Start of Block
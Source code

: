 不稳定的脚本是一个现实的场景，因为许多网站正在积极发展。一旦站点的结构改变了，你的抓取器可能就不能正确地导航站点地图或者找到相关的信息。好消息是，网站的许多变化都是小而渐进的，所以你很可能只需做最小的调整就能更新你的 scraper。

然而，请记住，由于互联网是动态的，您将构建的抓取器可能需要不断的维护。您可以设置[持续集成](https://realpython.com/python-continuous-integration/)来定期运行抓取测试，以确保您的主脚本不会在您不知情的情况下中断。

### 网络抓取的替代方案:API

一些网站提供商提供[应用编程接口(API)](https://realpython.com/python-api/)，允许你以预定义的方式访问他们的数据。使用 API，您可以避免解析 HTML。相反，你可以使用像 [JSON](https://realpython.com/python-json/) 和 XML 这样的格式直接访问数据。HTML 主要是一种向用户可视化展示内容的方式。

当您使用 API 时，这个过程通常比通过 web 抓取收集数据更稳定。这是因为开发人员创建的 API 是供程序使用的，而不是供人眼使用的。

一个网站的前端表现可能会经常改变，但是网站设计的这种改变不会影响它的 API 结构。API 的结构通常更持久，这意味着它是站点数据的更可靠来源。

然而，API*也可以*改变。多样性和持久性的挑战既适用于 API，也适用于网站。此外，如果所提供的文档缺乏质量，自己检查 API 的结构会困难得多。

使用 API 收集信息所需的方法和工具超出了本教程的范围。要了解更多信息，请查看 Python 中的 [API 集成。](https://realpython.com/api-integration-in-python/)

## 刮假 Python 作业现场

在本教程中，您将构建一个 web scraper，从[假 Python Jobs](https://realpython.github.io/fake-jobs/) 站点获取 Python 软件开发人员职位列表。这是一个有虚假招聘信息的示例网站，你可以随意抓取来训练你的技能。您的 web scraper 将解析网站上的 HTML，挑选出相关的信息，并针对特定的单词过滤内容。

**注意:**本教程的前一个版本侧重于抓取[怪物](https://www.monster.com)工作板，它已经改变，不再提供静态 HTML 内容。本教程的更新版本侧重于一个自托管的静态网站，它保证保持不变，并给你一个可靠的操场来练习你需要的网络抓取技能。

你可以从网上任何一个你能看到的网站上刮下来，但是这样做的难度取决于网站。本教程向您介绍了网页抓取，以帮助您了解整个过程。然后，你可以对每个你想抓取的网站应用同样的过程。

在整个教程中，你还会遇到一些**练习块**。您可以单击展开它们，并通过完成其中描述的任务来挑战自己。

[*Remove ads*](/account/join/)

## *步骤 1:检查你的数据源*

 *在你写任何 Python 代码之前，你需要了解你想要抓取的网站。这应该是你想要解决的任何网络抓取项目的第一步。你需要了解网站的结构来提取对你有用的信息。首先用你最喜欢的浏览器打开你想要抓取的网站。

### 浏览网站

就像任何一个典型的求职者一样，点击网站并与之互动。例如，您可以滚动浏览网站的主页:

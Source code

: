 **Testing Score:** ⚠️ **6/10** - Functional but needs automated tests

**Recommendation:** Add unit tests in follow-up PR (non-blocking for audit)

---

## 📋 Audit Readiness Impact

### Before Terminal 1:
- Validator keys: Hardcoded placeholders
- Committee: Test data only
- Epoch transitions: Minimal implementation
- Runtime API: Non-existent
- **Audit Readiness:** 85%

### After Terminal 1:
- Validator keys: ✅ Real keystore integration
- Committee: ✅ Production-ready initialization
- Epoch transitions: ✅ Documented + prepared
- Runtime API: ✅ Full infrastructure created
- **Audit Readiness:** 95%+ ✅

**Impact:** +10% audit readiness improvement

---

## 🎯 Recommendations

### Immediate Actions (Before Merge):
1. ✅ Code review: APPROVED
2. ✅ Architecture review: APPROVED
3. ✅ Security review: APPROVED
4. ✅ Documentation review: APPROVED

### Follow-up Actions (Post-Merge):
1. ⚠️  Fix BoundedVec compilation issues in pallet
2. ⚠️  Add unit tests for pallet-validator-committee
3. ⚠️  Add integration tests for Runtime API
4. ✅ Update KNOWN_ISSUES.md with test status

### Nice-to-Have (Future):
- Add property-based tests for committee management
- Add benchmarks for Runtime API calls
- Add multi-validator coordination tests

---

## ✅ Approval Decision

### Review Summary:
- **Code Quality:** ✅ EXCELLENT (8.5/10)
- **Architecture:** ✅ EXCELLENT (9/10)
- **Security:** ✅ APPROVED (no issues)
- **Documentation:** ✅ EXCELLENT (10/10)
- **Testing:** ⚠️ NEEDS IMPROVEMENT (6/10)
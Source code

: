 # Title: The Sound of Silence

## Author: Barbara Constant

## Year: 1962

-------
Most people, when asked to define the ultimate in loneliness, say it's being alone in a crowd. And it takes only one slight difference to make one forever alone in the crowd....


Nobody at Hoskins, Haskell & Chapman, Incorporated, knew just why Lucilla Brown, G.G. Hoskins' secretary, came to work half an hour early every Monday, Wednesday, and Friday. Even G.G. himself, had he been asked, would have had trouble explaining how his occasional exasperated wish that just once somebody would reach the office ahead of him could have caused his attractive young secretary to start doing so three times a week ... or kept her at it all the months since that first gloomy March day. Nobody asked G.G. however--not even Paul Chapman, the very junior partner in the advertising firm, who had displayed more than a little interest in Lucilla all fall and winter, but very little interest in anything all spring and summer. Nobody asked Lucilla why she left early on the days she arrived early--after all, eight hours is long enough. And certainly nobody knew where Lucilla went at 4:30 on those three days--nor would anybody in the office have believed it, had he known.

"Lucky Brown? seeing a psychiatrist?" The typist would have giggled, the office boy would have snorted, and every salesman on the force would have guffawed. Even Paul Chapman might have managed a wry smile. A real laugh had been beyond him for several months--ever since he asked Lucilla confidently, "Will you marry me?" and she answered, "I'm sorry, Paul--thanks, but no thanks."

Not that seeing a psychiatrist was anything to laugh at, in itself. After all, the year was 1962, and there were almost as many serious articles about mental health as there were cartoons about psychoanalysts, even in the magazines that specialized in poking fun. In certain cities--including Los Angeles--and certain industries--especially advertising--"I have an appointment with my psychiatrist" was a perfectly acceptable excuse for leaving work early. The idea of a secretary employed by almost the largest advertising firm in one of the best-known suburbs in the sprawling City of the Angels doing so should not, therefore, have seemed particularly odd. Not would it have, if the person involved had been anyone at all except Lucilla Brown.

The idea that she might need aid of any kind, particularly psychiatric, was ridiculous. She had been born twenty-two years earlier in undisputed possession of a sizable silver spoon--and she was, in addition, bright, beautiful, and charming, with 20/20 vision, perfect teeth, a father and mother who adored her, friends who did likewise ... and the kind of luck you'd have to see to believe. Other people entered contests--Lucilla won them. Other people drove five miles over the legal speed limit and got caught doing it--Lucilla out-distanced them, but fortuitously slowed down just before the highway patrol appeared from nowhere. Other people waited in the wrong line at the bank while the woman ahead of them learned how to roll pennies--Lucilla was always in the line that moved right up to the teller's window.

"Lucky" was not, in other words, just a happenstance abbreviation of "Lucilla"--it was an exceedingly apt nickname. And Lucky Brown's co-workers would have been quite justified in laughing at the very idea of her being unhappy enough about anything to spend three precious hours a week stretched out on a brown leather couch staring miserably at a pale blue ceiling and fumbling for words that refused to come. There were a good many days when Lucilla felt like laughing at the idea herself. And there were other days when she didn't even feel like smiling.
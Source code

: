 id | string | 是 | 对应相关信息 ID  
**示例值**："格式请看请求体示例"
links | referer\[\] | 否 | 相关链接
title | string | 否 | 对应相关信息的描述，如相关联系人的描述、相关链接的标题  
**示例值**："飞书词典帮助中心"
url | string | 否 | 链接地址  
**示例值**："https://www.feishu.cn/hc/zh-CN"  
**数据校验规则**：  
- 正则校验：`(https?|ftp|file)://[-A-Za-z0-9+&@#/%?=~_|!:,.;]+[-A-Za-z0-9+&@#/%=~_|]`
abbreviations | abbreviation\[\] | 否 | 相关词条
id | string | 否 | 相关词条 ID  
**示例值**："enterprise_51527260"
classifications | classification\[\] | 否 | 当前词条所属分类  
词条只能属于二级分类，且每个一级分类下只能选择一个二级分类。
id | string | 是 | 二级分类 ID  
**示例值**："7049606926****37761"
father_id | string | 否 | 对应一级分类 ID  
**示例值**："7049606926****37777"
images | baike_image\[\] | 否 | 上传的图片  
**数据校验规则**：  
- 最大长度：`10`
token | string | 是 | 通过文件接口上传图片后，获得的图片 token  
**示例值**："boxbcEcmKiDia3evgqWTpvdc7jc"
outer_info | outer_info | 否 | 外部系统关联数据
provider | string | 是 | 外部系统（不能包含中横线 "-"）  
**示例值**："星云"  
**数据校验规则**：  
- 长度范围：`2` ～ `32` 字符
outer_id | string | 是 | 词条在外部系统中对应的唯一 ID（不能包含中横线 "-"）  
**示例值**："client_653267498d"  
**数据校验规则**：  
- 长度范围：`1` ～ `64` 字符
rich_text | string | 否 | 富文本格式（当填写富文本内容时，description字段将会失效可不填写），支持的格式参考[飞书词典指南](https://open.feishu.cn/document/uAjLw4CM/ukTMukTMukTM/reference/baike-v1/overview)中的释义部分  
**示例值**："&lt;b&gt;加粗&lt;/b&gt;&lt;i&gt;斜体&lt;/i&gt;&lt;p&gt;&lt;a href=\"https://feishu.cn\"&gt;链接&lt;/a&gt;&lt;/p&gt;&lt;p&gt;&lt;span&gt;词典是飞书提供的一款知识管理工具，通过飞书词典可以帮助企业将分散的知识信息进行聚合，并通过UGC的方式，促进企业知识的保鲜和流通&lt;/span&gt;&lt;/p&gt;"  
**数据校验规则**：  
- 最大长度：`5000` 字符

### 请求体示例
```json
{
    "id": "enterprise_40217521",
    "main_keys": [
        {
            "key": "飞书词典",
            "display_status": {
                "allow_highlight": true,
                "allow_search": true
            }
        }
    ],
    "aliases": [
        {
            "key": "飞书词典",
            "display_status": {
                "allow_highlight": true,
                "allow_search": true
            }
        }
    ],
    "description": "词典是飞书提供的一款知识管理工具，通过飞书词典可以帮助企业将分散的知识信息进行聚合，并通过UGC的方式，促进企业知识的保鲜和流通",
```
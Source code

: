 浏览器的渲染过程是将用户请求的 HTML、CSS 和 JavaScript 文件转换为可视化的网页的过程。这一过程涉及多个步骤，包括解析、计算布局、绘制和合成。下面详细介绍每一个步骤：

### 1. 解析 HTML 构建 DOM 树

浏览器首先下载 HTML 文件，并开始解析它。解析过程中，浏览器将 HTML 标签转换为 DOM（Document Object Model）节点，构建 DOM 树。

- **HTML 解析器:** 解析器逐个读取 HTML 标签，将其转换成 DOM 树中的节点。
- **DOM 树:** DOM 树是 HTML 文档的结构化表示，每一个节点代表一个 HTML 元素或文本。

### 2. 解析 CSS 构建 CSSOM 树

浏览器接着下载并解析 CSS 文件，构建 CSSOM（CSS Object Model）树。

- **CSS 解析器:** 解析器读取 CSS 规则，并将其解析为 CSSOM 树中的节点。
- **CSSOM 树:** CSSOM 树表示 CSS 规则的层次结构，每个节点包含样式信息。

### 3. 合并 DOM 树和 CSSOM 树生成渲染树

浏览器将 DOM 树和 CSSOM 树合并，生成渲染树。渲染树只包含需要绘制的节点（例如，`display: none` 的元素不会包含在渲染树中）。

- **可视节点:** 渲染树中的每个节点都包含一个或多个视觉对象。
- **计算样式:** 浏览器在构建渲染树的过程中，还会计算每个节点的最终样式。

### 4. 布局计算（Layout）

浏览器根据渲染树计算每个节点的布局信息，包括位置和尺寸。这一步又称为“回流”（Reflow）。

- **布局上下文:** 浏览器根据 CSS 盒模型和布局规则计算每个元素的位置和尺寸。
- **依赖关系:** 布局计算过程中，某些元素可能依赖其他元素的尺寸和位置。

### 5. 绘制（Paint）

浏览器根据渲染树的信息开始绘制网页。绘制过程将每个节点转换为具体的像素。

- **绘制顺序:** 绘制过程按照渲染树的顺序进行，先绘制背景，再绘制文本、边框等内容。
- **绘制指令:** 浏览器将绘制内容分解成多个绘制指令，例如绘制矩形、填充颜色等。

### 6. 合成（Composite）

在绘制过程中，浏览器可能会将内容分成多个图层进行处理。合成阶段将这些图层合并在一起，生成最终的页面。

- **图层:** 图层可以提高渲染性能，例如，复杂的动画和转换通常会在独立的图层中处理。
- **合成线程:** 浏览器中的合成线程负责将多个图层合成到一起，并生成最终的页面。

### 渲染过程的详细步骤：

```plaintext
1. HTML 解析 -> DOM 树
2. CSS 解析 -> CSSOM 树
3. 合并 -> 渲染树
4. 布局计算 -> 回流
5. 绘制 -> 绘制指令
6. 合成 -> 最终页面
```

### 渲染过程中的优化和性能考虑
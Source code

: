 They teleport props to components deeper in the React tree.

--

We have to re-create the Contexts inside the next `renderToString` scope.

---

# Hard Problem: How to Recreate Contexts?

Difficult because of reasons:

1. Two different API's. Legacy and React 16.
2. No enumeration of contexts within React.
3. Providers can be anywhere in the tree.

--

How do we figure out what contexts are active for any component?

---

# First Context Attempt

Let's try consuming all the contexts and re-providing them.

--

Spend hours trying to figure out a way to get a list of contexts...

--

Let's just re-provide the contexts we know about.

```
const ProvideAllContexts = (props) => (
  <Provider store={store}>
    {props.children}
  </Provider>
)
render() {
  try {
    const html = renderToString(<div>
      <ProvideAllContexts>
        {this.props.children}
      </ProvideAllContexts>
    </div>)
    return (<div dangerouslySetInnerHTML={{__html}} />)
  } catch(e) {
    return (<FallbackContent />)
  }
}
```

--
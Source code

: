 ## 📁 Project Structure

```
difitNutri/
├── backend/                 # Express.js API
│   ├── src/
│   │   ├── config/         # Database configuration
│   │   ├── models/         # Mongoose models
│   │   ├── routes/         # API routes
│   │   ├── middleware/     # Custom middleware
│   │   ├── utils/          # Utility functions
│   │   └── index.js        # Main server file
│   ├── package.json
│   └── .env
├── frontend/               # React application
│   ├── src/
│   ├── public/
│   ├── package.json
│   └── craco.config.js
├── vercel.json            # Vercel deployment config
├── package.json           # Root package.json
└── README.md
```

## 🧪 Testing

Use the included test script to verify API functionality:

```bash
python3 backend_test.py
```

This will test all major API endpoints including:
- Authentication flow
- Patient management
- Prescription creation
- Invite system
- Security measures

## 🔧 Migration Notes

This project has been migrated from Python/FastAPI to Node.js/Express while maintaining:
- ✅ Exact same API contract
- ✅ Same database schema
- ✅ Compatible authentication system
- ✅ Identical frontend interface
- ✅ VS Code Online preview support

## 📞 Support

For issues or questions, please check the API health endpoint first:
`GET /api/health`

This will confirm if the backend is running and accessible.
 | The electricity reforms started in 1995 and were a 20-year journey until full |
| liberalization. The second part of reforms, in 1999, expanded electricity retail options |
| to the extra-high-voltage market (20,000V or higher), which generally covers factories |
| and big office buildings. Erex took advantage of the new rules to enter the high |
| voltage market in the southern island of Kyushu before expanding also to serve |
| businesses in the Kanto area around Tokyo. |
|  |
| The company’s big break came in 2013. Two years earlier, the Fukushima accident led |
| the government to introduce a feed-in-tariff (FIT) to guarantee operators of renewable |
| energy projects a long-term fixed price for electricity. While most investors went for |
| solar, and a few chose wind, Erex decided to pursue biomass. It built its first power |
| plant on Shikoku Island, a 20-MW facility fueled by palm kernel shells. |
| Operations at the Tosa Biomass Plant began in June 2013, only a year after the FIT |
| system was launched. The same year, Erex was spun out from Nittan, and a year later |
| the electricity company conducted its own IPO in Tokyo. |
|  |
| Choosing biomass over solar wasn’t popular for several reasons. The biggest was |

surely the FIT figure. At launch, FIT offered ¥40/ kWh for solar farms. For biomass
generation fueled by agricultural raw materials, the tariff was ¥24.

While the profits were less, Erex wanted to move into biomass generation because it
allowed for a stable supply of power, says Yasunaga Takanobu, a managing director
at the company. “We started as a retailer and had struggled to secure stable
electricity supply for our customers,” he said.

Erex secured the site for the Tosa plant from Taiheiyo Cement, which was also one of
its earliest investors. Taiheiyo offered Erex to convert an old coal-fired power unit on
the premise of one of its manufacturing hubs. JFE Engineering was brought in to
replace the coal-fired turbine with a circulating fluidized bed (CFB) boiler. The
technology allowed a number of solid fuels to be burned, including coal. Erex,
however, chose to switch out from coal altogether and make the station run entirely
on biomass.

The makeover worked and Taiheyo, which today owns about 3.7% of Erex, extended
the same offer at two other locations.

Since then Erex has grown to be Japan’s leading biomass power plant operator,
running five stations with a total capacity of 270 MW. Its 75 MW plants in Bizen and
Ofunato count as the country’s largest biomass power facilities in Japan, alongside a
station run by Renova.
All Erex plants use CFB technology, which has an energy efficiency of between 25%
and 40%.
End of Block
Reproduce precisely, and with no line left out, each line from the top of the entries through the line that carries "### After Terminal".

(Response to the task):
Source code

: 不稳定的脚本是一个现实的场景，因为许多网站正在积极发展。一旦站点的结构改变了，你的抓取器可能就不能正确地导航站点地图或者找到相关的信息。好消息是，网站的许多变化都是小而渐进的，所以你很可能只需做最小的调整就能更新你的 scraper。

然而，请记住，由于互联网是动态的，您将构建的抓取器可能需要不断的维护。您可以设置[持续集成](https://realpython.com/python-continuous-integration/)来定期运行抓取测试，以确保您的主脚本不会在您不知情的情况下中断。

### 网络抓取的替代方案:API

一些网站提供商提供[应用编程接口(API)](https://realpython.com/python-api/)，允许你以预定义的方式访问他们的数据。使用 API，您可以避免解析 HTML。相反，你可以使用像 [JSON](https://realpython.com/python-json/) 和 XML 这样的格式直接访问数据。HTML 主要是一种向用户可视化展示内容的方式。

当您使用 API 时，这个过程通常比通过 web 抓取收集数据更稳定。这是因为开发人员创建的 API 是供程序使用的，而不是供人眼使用的。

一个网站的前端表现可能会经常改变，但是网站设计的这种改变不会影响它的 API 结构。API 的结构通常更持久，这意味着它是站点数据的更可靠来源。

然而，API*也可以*改变。多样性和持久性的挑战既适用于 API，也适用于网站。此外，如果所提供的文档缺乏质量，自己检查 API 的结构会困难得多。

使用 API 收集信息所需的方法和工具超出了本教程的范围。要了解更多信息，请查看 Python 中的 [API 集成。](https://realpython.com/api-integration-in-python/)

## 刮假 Python 作业现场

在本教程中，您将构建一个 web scraper，从[假 Python Jobs](https://realpython.github.io/fake-jobs/) 站点获取 Python 软件开发人员职位列表。这是一个有虚假招聘信息的示例网站，你可以随意抓取来训练你的技能。您的 web scraper 将解析网站上的 HTML，挑选出相关的信息，并针对特定的单词过滤内容。

**注意:**本教程的前一个版本侧重于抓取[怪物](https://www.monster.com)工作板，它已经改变，不再提供静态 HTML 内容。本教程的更新版本侧重于一个自托管的静态网站，它保证保持不变，并给你一个可靠的操场来练习你需要的网络抓取技能。

你可以从网上任何一个你能看到的网站上刮下来，但是这样做的难度取决于网站。本教程向您介绍了网页抓取，以帮助您了解整个过程。然后，你可以对每个你想抓取的网站应用同样的过程。

在整个教程中，你还会遇到一些**练习块**。您可以单击展开它们，并通过完成其中描述的任务来挑战自己。

[*Remove ads*](/account/join/)

## *步骤 1:检查你的数据源*

 *在你写任何 Python 代码之前，你需要了解你想要抓取的网站。这应该是你想要解决的任何网络抓取项目的第一步。你需要了解网站的结构来提取对你有用的信息。首先用你最喜欢的浏览器打开你想要抓取的网站。

### 浏览网站

就像任何一个典型的求职者一样，点击网站并与之互动。例如，您可以滚动浏览网站的主页:

Source code

: **Testing Score:** ⚠️ **6/10** - Functional but needs automated tests

**Recommendation:** Add unit tests in follow-up PR (non-blocking for audit)

---

## 📋 Audit Readiness Impact

### Before Terminal 1:
- Validator keys: Hardcoded placeholders
- Committee: Test data only
- Epoch transitions: Minimal implementation
- Runtime API: Non-existent
- **Audit Readiness:** 85%

### After Terminal 1:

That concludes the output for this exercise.